INSTRUCTIONS TO FOLLOW
State how many lines in this listing include the word "texttt", and nothing else.

DATA TO EXAMINE

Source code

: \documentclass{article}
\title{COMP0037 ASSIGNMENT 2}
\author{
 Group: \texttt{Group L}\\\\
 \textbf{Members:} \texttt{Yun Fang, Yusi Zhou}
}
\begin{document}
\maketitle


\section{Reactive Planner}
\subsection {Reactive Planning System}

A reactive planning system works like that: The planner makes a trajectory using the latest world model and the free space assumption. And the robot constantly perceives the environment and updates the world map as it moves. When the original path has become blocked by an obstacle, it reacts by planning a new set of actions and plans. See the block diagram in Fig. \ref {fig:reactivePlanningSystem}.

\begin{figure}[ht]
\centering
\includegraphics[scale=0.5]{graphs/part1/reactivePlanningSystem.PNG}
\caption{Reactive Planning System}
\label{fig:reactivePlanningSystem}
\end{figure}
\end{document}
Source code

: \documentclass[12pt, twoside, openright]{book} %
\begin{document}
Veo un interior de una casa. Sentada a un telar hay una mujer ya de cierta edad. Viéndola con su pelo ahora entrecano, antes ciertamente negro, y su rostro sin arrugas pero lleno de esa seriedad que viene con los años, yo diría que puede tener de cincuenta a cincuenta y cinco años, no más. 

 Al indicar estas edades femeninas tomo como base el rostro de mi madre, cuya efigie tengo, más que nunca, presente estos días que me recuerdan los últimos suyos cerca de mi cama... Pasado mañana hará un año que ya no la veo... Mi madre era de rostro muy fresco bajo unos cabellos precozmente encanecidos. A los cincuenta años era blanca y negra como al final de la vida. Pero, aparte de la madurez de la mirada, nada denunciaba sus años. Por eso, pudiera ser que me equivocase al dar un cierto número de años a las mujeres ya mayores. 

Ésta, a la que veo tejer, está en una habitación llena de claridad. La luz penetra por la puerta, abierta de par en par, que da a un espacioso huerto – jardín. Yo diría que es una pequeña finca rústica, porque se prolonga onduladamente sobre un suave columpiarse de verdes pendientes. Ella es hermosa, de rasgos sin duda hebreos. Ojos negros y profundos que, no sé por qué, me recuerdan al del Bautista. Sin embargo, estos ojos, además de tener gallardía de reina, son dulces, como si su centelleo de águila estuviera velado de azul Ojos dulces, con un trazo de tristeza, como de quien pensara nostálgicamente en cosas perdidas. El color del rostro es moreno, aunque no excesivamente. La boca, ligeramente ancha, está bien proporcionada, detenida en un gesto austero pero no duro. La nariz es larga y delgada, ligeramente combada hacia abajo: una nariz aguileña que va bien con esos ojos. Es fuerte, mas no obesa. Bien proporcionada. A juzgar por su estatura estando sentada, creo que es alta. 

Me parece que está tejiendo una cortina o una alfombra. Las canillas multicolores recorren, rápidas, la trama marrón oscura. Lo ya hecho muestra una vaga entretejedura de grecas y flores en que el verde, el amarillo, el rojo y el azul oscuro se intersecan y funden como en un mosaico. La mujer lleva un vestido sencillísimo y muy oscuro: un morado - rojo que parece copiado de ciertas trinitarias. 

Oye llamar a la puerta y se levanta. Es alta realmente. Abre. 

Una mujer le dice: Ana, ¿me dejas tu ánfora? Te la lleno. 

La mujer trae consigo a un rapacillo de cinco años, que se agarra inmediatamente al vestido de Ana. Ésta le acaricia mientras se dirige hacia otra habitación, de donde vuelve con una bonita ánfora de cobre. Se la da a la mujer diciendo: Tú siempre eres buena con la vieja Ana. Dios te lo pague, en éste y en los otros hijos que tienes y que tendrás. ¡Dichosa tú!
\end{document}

EXERCISE RESPONSE
2